Hey there! I’m a 5th year PhD student in the joint program between Statistics & Data Science and Machine Learning departments at Carnegie Mellon University. I’m fortunate to be advised by Professor Aaditya Ramdas. We focus on topics related to building reliable ML systems: distribution-free uncertainty quantification (conformal prediction, calibration), detecting and handling distribution drifts. Recently, I have also been looking into topics related to safe, anytime-valid inference (valid inference after peeking at observed data). Before joining CMU, I obtained BSc and MSc degrees at Moscow Institute of Physics and Technology and Skoltech.
(!!!) I am actively seeking for industry research positions with start date in Summer–Fall, 2023.
PhD in Statistics and Machine Learning, in progress
Carnegie Mellon University
MSc in Applied Mathematics, 2018
Skolkovo Institute of Science and Technology, Moscow Institute of Physics and Technology
BSc in Applied Mathematics, 2016
Moscow Institute of Physics and Technology
Independence testing is a fundamental and classical statistical problem that has been extensively studied in the batch setting when one fixes the sample size before collecting data. However, practitioners often prefer procedures that adapt to the complexity of a problem at hand instead of setting sample size in advance. Ideally, such procedures should (a) allow stopping earlier on easy tasks (and later on harder tasks), hence making better use of available resources, and (b) continuously monitor the data and efficiently incorporate statistical evidence after collecting new data, while controlling the false alarm rate. It is well known that classical batch tests are not tailored for streaming data settings, since valid inference after data peeking requires correcting for multiple testing, but such corrections generally result in low power. In this paper, we design sequential kernelized independence tests (SKITs) that overcome such shortcomings based on the principle of testing by betting. We exemplify our broad framework using bets inspired by kernelized dependence measures such as the Hilbert-Schmidt independence criterion (HSIC) and the constrained-covariance criterion (COCO). Importantly, we also generalize the framework to non-i.i.d. time-varying settings, for which there exist no batch tests. We demonstrate the power of our approaches on both simulated and real data.
When deployed in the real world, machine learning models inevitably encounter changes in the data distribution, and certain – but not all – distribution shifts could result in significant performance degradation. In practice, it may make sense to ignore benign shifts, under which the performance of a deployed model does not degrade substantially, making interventions by a human expert (or model retraining) unnecessary. While several works have developed tests for distribution shifts, these typically either use non-sequential methods, or detect arbitrary shifts (benign or harmful), or both. We argue that a sensible method for firing off a warning has to both (a) detect harmful shifts while ignoring benign ones, and (b) allow continuous monitoring of model performance without increasing the false alarm rate. In this work, we design simple sequential tools for testing if the difference between source (training) and target (test) distributions leads to a significant drop in a risk function of interest, like accuracy or calibration. Recent advances in constructing time-uniform confidence sequences allow efficient aggregation of statistical evidence accumulated during the tracking process. The designed framework is applicable in settings where (some) true labels are revealed after the prediction is performed, or when batches of labels become available in a delayed fashion. We demonstrate the efficacy of the proposed framework through an extensive empirical study on a collection of simulated and real datasets.

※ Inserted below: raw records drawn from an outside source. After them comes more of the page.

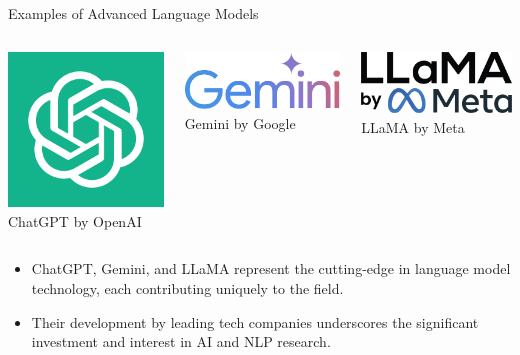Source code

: \documentclass{beamer}
\begin{document}
\begin{frame}{Examples of Advanced Language Models}
    \begin{columns}
        \centering
        \includegraphics[width=0.8\linewidth]{chat-gpt.jpg}\\
        ChatGPT by OpenAI

        \centering
        \includegraphics[width=0.8\linewidth]{gemini.png}\\
        Gemini by Google

        \centering
        \includegraphics[width=0.8\linewidth]{llama.png}\\
        LLaMA by Meta
    \end{columns}
    \vfill
    \begin{itemize}
        \item ChatGPT, Gemini, and LLaMA represent the cutting-edge in language model technology, each contributing uniquely to the field.
        \item Their development by leading tech companies underscores the significant investment and interest in AI and NLP research.
    \end{itemize}
\end{frame}
\end{document}
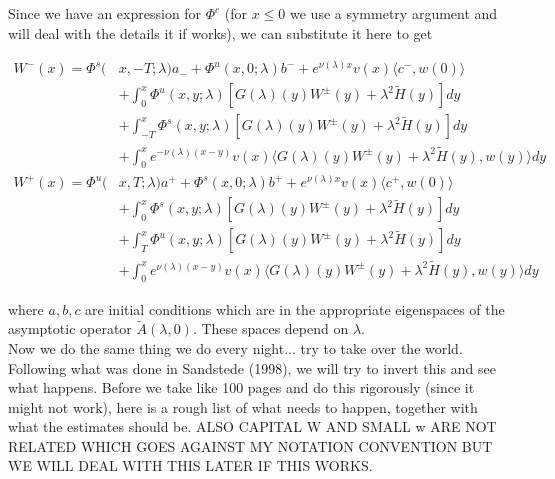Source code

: \documentclass[12pt]{article}
\begin{document}
Since we have an expression for $\Phi^c$ (for $x \leq 0$ we use a symmetry argument and will deal with the details it if works), we can substitute it here to get

\begin{align*}
W^-(x) = \Phi^s(&x, -T; \lambda)a_- + \Phi^u(x, 0; \lambda)b^- + e^{\nu(\lambda)x} v(x) \langle c^-, w(0) \rangle  \\
&+ \int_0^x \Phi^u(x, y; \lambda)[ G(\lambda)(y)W^\pm(y) + \lambda^2 \tilde{H}(y) ] dy \\
&+ \int_{-T}^x \Phi^s(x, y; \lambda) [ G(\lambda)(y)W^\pm(y) + \lambda^2 \tilde{H}(y) ] dy \\
&+ \int_0^x 
e^{-\nu(\lambda)(x-y)} v(x) \langle G(\lambda)(y)W^\pm(y) + \lambda^2 \tilde{H}(y), w(y) \rangle dy \\
W^+(x) = \Phi^u(&x, T; \lambda)a^+ + \Phi^s(x, 0; \lambda)b^+ + e^{\nu(\lambda)x} v(x) \langle c^+, w(0) \rangle  \\
&+ \int_0^x \Phi^s(x, y; \lambda) [ G(\lambda)(y)W^\pm(y) + \lambda^2 \tilde{H}(y) ] dy \\
&+ \int_T^x \Phi^u(x, y; \lambda) [ G(\lambda)(y)W^\pm(y) + \lambda^2 \tilde{H}(y) ] dy \\
&+ \int_0^x 
e^{\nu(\lambda)(x-y)} v(x) \langle G(\lambda)(y)W^\pm(y) + \lambda^2 \tilde{H}(y), w(y) \rangle  dy
\end{align*}

where $a, b, c$ are initial conditions which are in the appropriate eigenspaces of the asymptotic operator $\tilde{A}(\lambda, 0)$. These spaces depend on $\lambda$.\\

Now we do the same thing we do every night... try to take over the world. Following what was done in Sandstede (1998), we will try to invert this and see what happens. Before we take like 100 pages and do this rigorously (since it might not work), here is a rough list of what needs to happen, together with what the estimates should be. ALSO CAPITAL W AND SMALL w ARE NOT RELATED WHICH GOES AGAINST MY NOTATION CONVENTION BUT WE WILL DEAL WITH THIS LATER IF THIS WORKS.
\end{document}
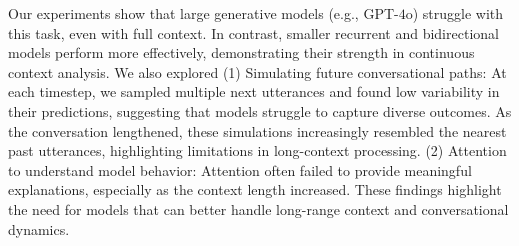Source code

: Our experiments show that large generative models (e.g., GPT-$4$o) struggle with this task, even with full context.
%
In contrast, smaller recurrent and bidirectional models perform more effectively, demonstrating their strength in continuous context analysis.
%
We also explored
%
(1) Simulating future conversational paths: At each timestep, we sampled multiple next utterances and found low variability in their predictions, suggesting that models struggle to capture diverse outcomes.
%
As the conversation lengthened, these simulations increasingly resembled the nearest past utterances, highlighting limitations in long-context processing.
%
(2) Attention to understand model behavior: Attention often failed to provide meaningful explanations, especially as the context length increased.
%
These findings highlight the need for models that can better handle long-range context and conversational dynamics.

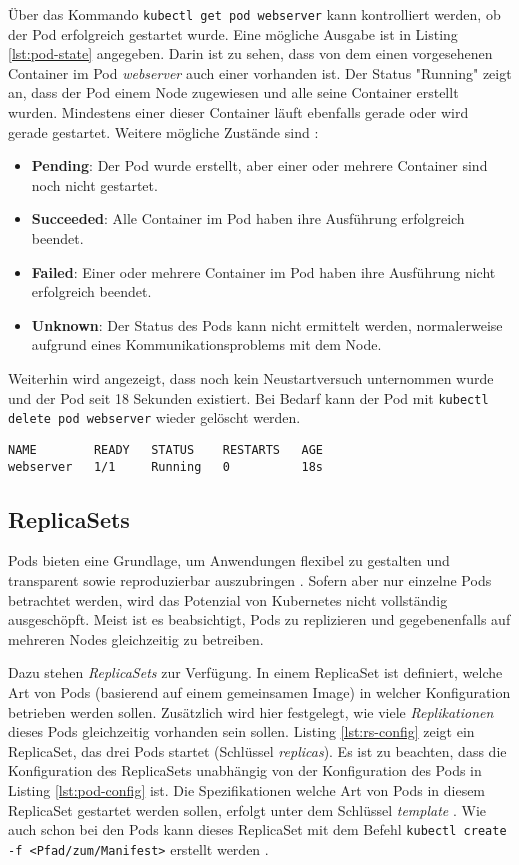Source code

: \documentclass[11pt,a4paper]{article}
\begin{document}
Über das Kommando \lstinline|kubectl get pod webserver| kann kontrolliert werden,
ob der Pod erfolgreich gestartet wurde. Eine mögliche Ausgabe ist in
Listing \ref{lst:pod-state} angegeben. Darin ist zu sehen, dass
von dem einen vorgesehenen Container im Pod \emph{webserver} auch einer vorhanden ist.
Der Status "Running" zeigt an, dass der Pod einem Node zugewiesen und alle seine Container erstellt wurden.
Mindestens einer dieser Container läuft ebenfalls gerade oder wird gerade gestartet.
Weitere mögliche Zustände sind \cite{kubernetes.io_pod_lifecycle}:
\begin{itemize}
    \item \textbf{Pending}: Der Pod wurde erstellt, aber einer oder mehrere Container sind noch nicht gestartet.
    \item \textbf{Succeeded}: Alle Container im Pod haben ihre Ausführung erfolgreich beendet.
    \item \textbf{Failed}: Einer oder mehrere Container im Pod haben ihre Ausführung nicht erfolgreich beendet.
    \item \textbf{Unknown}: Der Status des Pods kann nicht ermittelt werden, normalerweise aufgrund eines Kommunikationsproblems mit dem Node.
\end{itemize}
Weiterhin wird angezeigt, dass noch kein Neustartversuch unternommen wurde
und der Pod seit 18 Sekunden existiert.
Bei Bedarf kann der Pod mit \lstinline|kubectl delete pod webserver| wieder gelöscht werden.

\begin{lstlisting}[caption={Der Pod wurde erfolgreich gestartet.}, label={lst:pod-state}]
NAME        READY   STATUS    RESTARTS   AGE
webserver   1/1     Running   0          18s
\end{lstlisting}

\subsection{ReplicaSets}
Pods bieten eine Grundlage, um Anwendungen flexibel zu gestalten und
transparent sowie reproduzierbar auszubringen \cite{Schmeling_Dargatz_2022}.
Sofern aber nur einzelne Pods betrachtet werden, wird das Potenzial von Kubernetes
nicht vollständig ausgeschöpft.
Meist ist es beabsichtigt, Pods zu replizieren und gegebenenfalls
auf mehreren Nodes gleichzeitig zu betreiben.

Dazu stehen \emph{ReplicaSets} zur Verfügung.
In einem ReplicaSet ist definiert, welche Art von Pods (basierend auf einem gemeinsamen Image)
in welcher Konfiguration betrieben werden sollen. Zusätzlich wird hier festgelegt, wie viele \emph{Replikationen}
dieses Pods gleichzeitig vorhanden sein sollen.
Listing \ref{lst:rs-config} zeigt ein ReplicaSet, das drei Pods startet (Schlüssel \emph{replicas}).
Es ist zu beachten, dass die Konfiguration des ReplicaSets unabhängig von der Konfiguration
des Pods in Listing \ref{lst:pod-config} ist.
Die Spezifikationen welche Art von Pods in diesem ReplicaSet gestartet werden sollen,
erfolgt unter dem Schlüssel \emph{template} \cite{Schmeling_Dargatz_2022}.
Wie auch schon bei den Pods kann dieses ReplicaSet mit dem Befehl
\lstinline|kubectl create -f <Pfad/zum/Manifest>| erstellt werden \cite{Schmeling_Dargatz_2022}.
\end{document}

Trustworthy deployment of ML models requires a proper measure of uncertainty, especially in safety-critical applications. We focus on uncertainty quantification (UQ) for classification problems via two avenues – prediction sets using conformal prediction and calibration of probabilistic predictors by post-hoc binning – since these possess distribution-free guarantees for i.i.d. data. Two common ways of generalizing beyond the i.i.d. setting include handling covariate and label shift. Within the context of distribution-free UQ, the former has already received attention, but not the latter. It is known that label shift hurts prediction, and we first argue that it also hurts UQ, by showing degradation in coverage and calibration. Piggybacking on recent progress in addressing label shift (for better prediction), we examine the right way to achieve UQ by reweighting the aforementioned conformal and calibration procedures whenever some unlabeled data from the target distribution is available. We examine these techniques theoretically in a distribution-free framework and demonstrate their excellent practical performance.

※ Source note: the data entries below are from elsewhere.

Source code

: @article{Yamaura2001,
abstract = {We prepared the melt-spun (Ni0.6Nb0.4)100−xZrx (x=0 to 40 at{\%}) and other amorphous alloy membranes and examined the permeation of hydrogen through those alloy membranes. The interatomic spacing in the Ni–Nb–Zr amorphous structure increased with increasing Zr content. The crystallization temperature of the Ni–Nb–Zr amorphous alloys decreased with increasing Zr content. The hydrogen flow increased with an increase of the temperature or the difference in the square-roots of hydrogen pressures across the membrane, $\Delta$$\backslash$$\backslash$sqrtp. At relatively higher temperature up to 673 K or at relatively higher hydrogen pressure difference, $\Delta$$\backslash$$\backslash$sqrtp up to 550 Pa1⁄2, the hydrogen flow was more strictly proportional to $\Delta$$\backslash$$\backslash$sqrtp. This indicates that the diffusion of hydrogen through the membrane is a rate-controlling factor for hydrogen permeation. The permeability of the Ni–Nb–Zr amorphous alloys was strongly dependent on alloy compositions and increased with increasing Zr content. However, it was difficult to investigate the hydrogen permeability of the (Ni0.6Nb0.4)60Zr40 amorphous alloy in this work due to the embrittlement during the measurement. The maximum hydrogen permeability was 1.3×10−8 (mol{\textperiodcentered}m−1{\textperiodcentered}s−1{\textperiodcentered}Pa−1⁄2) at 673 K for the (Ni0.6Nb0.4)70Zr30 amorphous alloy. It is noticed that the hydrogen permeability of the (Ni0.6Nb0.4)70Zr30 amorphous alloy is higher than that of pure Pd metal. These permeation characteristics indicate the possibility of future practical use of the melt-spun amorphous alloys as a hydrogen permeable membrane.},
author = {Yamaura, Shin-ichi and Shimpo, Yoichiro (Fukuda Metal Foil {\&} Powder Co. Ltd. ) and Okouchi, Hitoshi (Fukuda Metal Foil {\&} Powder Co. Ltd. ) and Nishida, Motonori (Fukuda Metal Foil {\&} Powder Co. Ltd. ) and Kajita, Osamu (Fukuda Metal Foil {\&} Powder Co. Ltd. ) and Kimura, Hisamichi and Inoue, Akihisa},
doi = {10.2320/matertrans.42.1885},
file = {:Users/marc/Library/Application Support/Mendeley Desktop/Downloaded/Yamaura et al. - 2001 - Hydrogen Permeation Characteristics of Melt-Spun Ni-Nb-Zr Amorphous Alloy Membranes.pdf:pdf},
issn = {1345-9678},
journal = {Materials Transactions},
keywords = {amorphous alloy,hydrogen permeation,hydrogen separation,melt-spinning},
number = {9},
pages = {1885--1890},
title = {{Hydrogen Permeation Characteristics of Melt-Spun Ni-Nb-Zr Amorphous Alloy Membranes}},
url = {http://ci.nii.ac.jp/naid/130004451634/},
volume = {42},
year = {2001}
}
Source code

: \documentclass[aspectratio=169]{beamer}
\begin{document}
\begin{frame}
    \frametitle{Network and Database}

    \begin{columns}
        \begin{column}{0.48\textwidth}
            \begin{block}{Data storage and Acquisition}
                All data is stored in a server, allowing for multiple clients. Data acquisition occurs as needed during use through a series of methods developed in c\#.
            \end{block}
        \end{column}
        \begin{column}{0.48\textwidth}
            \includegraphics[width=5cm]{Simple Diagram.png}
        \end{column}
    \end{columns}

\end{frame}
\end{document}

We study three notions of uncertainty quantification – calibration, confidence intervals and prediction sets – for binary classification in the distribution-free setting, that is without making any distributional assumptions on the data. With a focus towards calibration, we establish a ‘tripod’ of theorems that connect these three notions for score-based classifiers. A direct implication is that distribution-free calibration is only possible, even asymptotically, using a scoring function whose level sets partition the feature space into at most countably many sets. Parametric calibration schemes such as variants of Platt scaling do not satisfy this requirement, while nonparametric schemes based on binning do. To close the loop, we derive distribution-free confidence intervals for binned probabilities for both fixed-width and uniform-mass binning. As a consequence of our ‘tripod’ theorems, these confidence intervals for binned probabilities lead to distribution-free calibration. We also derive extensions to settings with streaming data and covariate shift.